[[ AVAILABLE DATA open ]]
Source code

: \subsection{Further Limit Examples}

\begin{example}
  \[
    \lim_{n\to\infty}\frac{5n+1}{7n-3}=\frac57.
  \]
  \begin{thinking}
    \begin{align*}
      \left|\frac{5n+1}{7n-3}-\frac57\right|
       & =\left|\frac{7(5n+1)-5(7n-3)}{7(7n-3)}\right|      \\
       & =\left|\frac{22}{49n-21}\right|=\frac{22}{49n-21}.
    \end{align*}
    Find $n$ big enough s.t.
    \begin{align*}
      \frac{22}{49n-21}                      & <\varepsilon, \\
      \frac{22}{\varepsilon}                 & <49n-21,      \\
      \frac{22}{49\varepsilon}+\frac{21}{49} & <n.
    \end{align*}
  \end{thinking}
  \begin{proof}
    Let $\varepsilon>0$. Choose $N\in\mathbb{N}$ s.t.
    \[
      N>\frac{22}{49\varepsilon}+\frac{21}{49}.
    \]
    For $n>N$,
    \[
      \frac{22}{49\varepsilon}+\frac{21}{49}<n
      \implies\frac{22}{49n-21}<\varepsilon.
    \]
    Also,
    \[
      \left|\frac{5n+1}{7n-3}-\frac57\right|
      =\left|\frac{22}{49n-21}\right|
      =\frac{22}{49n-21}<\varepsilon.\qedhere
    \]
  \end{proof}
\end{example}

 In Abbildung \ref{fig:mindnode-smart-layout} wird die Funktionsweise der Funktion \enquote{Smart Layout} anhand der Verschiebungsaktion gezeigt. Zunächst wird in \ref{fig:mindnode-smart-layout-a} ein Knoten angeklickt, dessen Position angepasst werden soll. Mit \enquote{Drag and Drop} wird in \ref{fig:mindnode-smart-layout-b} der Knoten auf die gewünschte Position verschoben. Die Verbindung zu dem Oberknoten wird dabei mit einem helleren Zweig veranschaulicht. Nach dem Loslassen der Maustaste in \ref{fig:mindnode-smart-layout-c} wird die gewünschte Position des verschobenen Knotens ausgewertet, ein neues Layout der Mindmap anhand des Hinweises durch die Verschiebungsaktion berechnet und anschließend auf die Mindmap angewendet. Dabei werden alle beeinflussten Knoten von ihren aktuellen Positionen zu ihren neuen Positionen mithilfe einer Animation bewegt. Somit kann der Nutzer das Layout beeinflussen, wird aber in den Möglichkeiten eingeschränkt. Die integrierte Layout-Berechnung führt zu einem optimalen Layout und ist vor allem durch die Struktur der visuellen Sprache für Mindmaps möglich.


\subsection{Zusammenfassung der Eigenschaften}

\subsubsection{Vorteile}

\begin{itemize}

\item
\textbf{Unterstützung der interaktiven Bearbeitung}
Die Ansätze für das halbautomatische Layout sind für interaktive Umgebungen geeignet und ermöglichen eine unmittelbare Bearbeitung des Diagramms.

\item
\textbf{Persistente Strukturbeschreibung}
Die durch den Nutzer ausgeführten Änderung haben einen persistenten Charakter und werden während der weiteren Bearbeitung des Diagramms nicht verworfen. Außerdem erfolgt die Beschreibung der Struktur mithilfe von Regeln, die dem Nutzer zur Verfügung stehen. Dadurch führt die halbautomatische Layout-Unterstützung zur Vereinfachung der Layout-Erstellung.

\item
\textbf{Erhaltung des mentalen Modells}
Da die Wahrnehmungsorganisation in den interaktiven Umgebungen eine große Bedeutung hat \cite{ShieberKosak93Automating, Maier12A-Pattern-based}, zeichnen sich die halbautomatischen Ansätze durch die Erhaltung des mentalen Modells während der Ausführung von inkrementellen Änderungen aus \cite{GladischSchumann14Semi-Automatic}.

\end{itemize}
[[ AVAILABLE DATA closed ]]
DIRECTIONS FOR THIS TASK:
Give the entries again, every one of them exactly.

YOUR SOLUTION:
Source code

: \subsection{Further Limit Examples}

\begin{example}
  \[
    \lim_{n\to\infty}\frac{5n+1}{7n-3}=\frac57.
  \]
  \begin{thinking}
    \begin{align*}
      \left|\frac{5n+1}{7n-3}-\frac57\right|
       & =\left|\frac{7(5n+1)-5(7n-3)}{7(7n-3)}\right|      \\
       & =\left|\frac{22}{49n-21}\right|=\frac{22}{49n-21}.
    \end{align*}
    Find $n$ big enough s.t.
    \begin{align*}
      \frac{22}{49n-21}                      & <\varepsilon, \\
      \frac{22}{\varepsilon}                 & <49n-21,      \\
      \frac{22}{49\varepsilon}+\frac{21}{49} & <n.
    \end{align*}
  \end{thinking}
  \begin{proof}
    Let $\varepsilon>0$. Choose $N\in\mathbb{N}$ s.t.
    \[
      N>\frac{22}{49\varepsilon}+\frac{21}{49}.
    \]
    For $n>N$,
    \[
      \frac{22}{49\varepsilon}+\frac{21}{49}<n
      \implies\frac{22}{49n-21}<\varepsilon.
    \]
    Also,
    \[
      \left|\frac{5n+1}{7n-3}-\frac57\right|
      =\left|\frac{22}{49n-21}\right|
      =\frac{22}{49n-21}<\varepsilon.\qedhere
    \]
  \end{proof}
\end{example}

 In Abbildung \ref{fig:mindnode-smart-layout} wird die Funktionsweise der Funktion \enquote{Smart Layout} anhand der Verschiebungsaktion gezeigt. Zunächst wird in \ref{fig:mindnode-smart-layout-a} ein Knoten angeklickt, dessen Position angepasst werden soll. Mit \enquote{Drag and Drop} wird in \ref{fig:mindnode-smart-layout-b} der Knoten auf die gewünschte Position verschoben. Die Verbindung zu dem Oberknoten wird dabei mit einem helleren Zweig veranschaulicht. Nach dem Loslassen der Maustaste in \ref{fig:mindnode-smart-layout-c} wird die gewünschte Position des verschobenen Knotens ausgewertet, ein neues Layout der Mindmap anhand des Hinweises durch die Verschiebungsaktion berechnet und anschließend auf die Mindmap angewendet. Dabei werden alle beeinflussten Knoten von ihren aktuellen Positionen zu ihren neuen Positionen mithilfe einer Animation bewegt. Somit kann der Nutzer das Layout beeinflussen, wird aber in den Möglichkeiten eingeschränkt. Die integrierte Layout-Berechnung führt zu einem optimalen Layout und ist vor allem durch die Struktur der visuellen Sprache für Mindmaps möglich.


\subsection{Zusammenfassung der Eigenschaften}

\subsubsection{Vorteile}

\begin{itemize}

\item
\textbf{Unterstützung der interaktiven Bearbeitung}
Die Ansätze für das halbautomatische Layout sind für interaktive Umgebungen geeignet und ermöglichen eine unmittelbare Bearbeitung des Diagramms.

\item
\textbf{Persistente Strukturbeschreibung}
Die durch den Nutzer ausgeführten Änderung haben einen persistenten Charakter und werden während der weiteren Bearbeitung des Diagramms nicht verworfen. Außerdem erfolgt die Beschreibung der Struktur mithilfe von Regeln, die dem Nutzer zur Verfügung stehen. Dadurch führt die halbautomatische Layout-Unterstützung zur Vereinfachung der Layout-Erstellung.

\item
\textbf{Erhaltung des mentalen Modells}
Da die Wahrnehmungsorganisation in den interaktiven Umgebungen eine große Bedeutung hat \cite{ShieberKosak93Automating, Maier12A-Pattern-based}, zeichnen sich die halbautomatischen Ansätze durch die Erhaltung des mentalen Modells während der Ausführung von inkrementellen Änderungen aus \cite{GladischSchumann14Semi-Automatic}.

\end{itemize}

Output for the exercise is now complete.